__REQUIRED ACTION__
Word for word, reproduce each entry.

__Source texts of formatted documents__
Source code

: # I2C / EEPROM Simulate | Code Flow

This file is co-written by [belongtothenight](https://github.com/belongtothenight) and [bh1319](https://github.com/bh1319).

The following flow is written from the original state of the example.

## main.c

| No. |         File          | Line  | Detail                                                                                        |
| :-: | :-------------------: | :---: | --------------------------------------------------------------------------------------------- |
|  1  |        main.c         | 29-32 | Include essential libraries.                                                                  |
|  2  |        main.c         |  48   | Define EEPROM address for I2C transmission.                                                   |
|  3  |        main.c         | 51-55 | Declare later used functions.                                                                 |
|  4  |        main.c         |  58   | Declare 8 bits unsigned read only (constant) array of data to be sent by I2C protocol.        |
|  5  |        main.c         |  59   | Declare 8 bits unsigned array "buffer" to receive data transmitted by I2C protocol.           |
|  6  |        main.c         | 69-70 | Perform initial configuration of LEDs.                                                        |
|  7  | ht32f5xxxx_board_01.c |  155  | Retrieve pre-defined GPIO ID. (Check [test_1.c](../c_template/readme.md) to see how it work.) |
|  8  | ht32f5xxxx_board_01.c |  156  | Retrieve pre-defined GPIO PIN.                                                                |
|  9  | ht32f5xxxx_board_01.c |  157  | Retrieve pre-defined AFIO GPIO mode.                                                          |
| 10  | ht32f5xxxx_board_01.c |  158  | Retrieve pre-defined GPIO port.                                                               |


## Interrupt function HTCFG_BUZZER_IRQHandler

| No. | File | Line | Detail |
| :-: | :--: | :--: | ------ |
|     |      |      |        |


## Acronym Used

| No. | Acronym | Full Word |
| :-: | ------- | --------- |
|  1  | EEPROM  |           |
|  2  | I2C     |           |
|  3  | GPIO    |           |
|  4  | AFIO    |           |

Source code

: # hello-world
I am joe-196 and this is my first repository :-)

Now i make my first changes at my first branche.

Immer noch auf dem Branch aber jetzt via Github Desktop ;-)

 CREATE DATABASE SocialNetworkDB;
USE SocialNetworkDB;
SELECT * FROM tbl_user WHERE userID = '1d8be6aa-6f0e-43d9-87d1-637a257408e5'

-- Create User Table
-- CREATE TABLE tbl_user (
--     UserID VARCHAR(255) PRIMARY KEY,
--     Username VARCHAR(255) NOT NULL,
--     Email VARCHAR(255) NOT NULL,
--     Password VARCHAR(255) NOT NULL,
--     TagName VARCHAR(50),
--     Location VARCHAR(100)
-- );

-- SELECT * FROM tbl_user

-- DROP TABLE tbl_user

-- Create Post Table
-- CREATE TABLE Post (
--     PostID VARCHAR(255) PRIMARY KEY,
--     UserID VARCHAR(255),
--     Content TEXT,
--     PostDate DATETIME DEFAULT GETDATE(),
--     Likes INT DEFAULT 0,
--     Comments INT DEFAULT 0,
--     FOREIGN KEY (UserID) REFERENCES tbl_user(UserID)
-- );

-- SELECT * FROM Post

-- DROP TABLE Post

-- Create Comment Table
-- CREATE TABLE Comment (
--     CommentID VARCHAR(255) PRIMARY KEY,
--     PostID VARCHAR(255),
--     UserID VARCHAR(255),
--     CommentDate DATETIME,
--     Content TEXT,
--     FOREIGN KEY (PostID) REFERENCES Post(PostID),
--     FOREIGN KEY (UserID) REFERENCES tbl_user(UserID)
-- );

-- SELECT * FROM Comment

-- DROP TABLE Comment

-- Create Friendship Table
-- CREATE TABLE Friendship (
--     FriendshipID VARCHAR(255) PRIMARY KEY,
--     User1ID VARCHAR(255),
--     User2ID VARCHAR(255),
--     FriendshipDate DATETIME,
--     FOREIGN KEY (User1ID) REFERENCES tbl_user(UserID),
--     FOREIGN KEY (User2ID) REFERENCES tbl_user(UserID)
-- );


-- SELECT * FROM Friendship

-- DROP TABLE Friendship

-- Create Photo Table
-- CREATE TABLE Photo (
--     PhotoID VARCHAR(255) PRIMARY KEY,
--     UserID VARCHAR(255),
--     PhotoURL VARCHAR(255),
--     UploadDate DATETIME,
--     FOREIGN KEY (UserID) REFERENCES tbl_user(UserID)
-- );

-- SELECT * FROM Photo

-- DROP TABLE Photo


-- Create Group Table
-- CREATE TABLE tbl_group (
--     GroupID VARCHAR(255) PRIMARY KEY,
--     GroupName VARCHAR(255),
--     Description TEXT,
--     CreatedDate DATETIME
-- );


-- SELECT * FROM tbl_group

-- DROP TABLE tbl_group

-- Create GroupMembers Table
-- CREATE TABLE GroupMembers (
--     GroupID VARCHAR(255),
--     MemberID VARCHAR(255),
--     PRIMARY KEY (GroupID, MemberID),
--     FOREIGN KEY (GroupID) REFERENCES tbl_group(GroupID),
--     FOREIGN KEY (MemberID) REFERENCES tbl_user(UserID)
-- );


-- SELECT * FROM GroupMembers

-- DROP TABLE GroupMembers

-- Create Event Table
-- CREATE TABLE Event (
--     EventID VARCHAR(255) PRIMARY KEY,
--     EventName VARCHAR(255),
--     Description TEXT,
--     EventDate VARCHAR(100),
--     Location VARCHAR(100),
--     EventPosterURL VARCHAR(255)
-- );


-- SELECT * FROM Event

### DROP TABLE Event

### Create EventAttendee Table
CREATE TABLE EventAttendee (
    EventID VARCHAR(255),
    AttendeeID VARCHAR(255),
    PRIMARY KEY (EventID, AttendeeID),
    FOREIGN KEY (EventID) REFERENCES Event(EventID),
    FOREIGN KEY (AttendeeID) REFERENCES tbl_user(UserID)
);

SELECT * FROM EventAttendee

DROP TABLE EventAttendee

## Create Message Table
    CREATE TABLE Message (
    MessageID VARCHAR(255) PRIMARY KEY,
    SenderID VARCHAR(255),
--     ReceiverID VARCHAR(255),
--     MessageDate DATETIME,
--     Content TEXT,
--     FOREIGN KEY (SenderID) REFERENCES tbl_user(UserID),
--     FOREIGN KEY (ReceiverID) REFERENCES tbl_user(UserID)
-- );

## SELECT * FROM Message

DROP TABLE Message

__RESPONSE TO THIS TASK__
Source code

: # I2C / EEPROM Simulate | Code Flow

This file is co-written by [belongtothenight](https://github.com/belongtothenight) and [bh1319](https://github.com/bh1319).

The following flow is written from the original state of the example.

## main.c

| No. |         File          | Line  | Detail                                                                                        |
| :-: | :-------------------: | :---: | --------------------------------------------------------------------------------------------- |
|  1  |        main.c         | 29-32 | Include essential libraries.                                                                  |
|  2  |        main.c         |  48   | Define EEPROM address for I2C transmission.                                                   |
|  3  |        main.c         | 51-55 | Declare later used functions.                                                                 |
|  4  |        main.c         |  58   | Declare 8 bits unsigned read only (constant) array of data to be sent by I2C protocol.        |
|  5  |        main.c         |  59   | Declare 8 bits unsigned array "buffer" to receive data transmitted by I2C protocol.           |
|  6  |        main.c         | 69-70 | Perform initial configuration of LEDs.                                                        |
|  7  | ht32f5xxxx_board_01.c |  155  | Retrieve pre-defined GPIO ID. (Check [test_1.c](../c_template/readme.md) to see how it work.) |
|  8  | ht32f5xxxx_board_01.c |  156  | Retrieve pre-defined GPIO PIN.                                                                |
|  9  | ht32f5xxxx_board_01.c |  157  | Retrieve pre-defined AFIO GPIO mode.                                                          |
| 10  | ht32f5xxxx_board_01.c |  158  | Retrieve pre-defined GPIO port.                                                               |


## Interrupt function HTCFG_BUZZER_IRQHandler

| No. | File | Line | Detail |
| :-: | :--: | :--: | ------ |
|     |      |      |        |


## Acronym Used

| No. | Acronym | Full Word |
| :-: | ------- | --------- |
|  1  | EEPROM  |           |
|  2  | I2C     |           |
|  3  | GPIO    |           |
|  4  | AFIO    |           |

Source code

: # hello-world
I am joe-196 and this is my first repository :-)

Now i make my first changes at my first branche.

Immer noch auf dem Branch aber jetzt via Github Desktop ;-)

 CREATE DATABASE SocialNetworkDB;
USE SocialNetworkDB;
SELECT * FROM tbl_user WHERE userID = '1d8be6aa-6f0e-43d9-87d1-637a257408e5'

-- Create User Table
-- CREATE TABLE tbl_user (
--     UserID VARCHAR(255) PRIMARY KEY,
--     Username VARCHAR(255) NOT NULL,
--     Email VARCHAR(255) NOT NULL,
--     Password VARCHAR(255) NOT NULL,
--     TagName VARCHAR(50),
--     Location VARCHAR(100)
-- );

-- SELECT * FROM tbl_user

-- DROP TABLE tbl_user

-- Create Post Table
-- CREATE TABLE Post (
--     PostID VARCHAR(255) PRIMARY KEY,
--     UserID VARCHAR(255),
--     Content TEXT,
--     PostDate DATETIME DEFAULT GETDATE(),
--     Likes INT DEFAULT 0,
--     Comments INT DEFAULT 0,
--     FOREIGN KEY (UserID) REFERENCES tbl_user(UserID)
-- );

-- SELECT * FROM Post

-- DROP TABLE Post

-- Create Comment Table
-- CREATE TABLE Comment (
--     CommentID VARCHAR(255) PRIMARY KEY,
--     PostID VARCHAR(255),
--     UserID VARCHAR(255),
--     CommentDate DATETIME,
--     Content TEXT,
--     FOREIGN KEY (PostID) REFERENCES Post(PostID),
--     FOREIGN KEY (UserID) REFERENCES tbl_user(UserID)
-- );

-- SELECT * FROM Comment

-- DROP TABLE Comment

-- Create Friendship Table
-- CREATE TABLE Friendship (
--     FriendshipID VARCHAR(255) PRIMARY KEY,
--     User1ID VARCHAR(255),
--     User2ID VARCHAR(255),
--     FriendshipDate DATETIME,
--     FOREIGN KEY (User1ID) REFERENCES tbl_user(UserID),
--     FOREIGN KEY (User2ID) REFERENCES tbl_user(UserID)
-- );


-- SELECT * FROM Friendship

-- DROP TABLE Friendship

-- Create Photo Table
-- CREATE TABLE Photo (
--     PhotoID VARCHAR(255) PRIMARY KEY,
--     UserID VARCHAR(255),
--     PhotoURL VARCHAR(255),
--     UploadDate DATETIME,
--     FOREIGN KEY (UserID) REFERENCES tbl_user(UserID)
-- );

-- SELECT * FROM Photo

-- DROP TABLE Photo


-- Create Group Table
-- CREATE TABLE tbl_group (
--     GroupID VARCHAR(255) PRIMARY KEY,
--     GroupName VARCHAR(255),
--     Description TEXT,
--     CreatedDate DATETIME
-- );


-- SELECT * FROM tbl_group

-- DROP TABLE tbl_group

-- Create GroupMembers Table
-- CREATE TABLE GroupMembers (
--     GroupID VARCHAR(255),
--     MemberID VARCHAR(255),
--     PRIMARY KEY (GroupID, MemberID),
--     FOREIGN KEY (GroupID) REFERENCES tbl_group(GroupID),
--     FOREIGN KEY (MemberID) REFERENCES tbl_user(UserID)
-- );


-- SELECT * FROM GroupMembers

-- DROP TABLE GroupMembers

-- Create Event Table
-- CREATE TABLE Event (
--     EventID VARCHAR(255) PRIMARY KEY,
--     EventName VARCHAR(255),
--     Description TEXT,
--     EventDate VARCHAR(100),
--     Location VARCHAR(100),
--     EventPosterURL VARCHAR(255)
-- );


-- SELECT * FROM Event

### DROP TABLE Event

### Create EventAttendee Table
CREATE TABLE EventAttendee (
    EventID VARCHAR(255),
    AttendeeID VARCHAR(255),
    PRIMARY KEY (EventID, AttendeeID),
    FOREIGN KEY (EventID) REFERENCES Event(EventID),
    FOREIGN KEY (AttendeeID) REFERENCES tbl_user(UserID)
);

SELECT * FROM EventAttendee

DROP TABLE EventAttendee

## Create Message Table
    CREATE TABLE Message (
    MessageID VARCHAR(255) PRIMARY KEY,
    SenderID VARCHAR(255),
--     ReceiverID VARCHAR(255),
--     MessageDate DATETIME,
--     Content TEXT,
--     FOREIGN KEY (SenderID) REFERENCES tbl_user(UserID),
--     FOREIGN KEY (ReceiverID) REFERENCES tbl_user(UserID)
-- );

## SELECT * FROM Message

DROP TABLE Message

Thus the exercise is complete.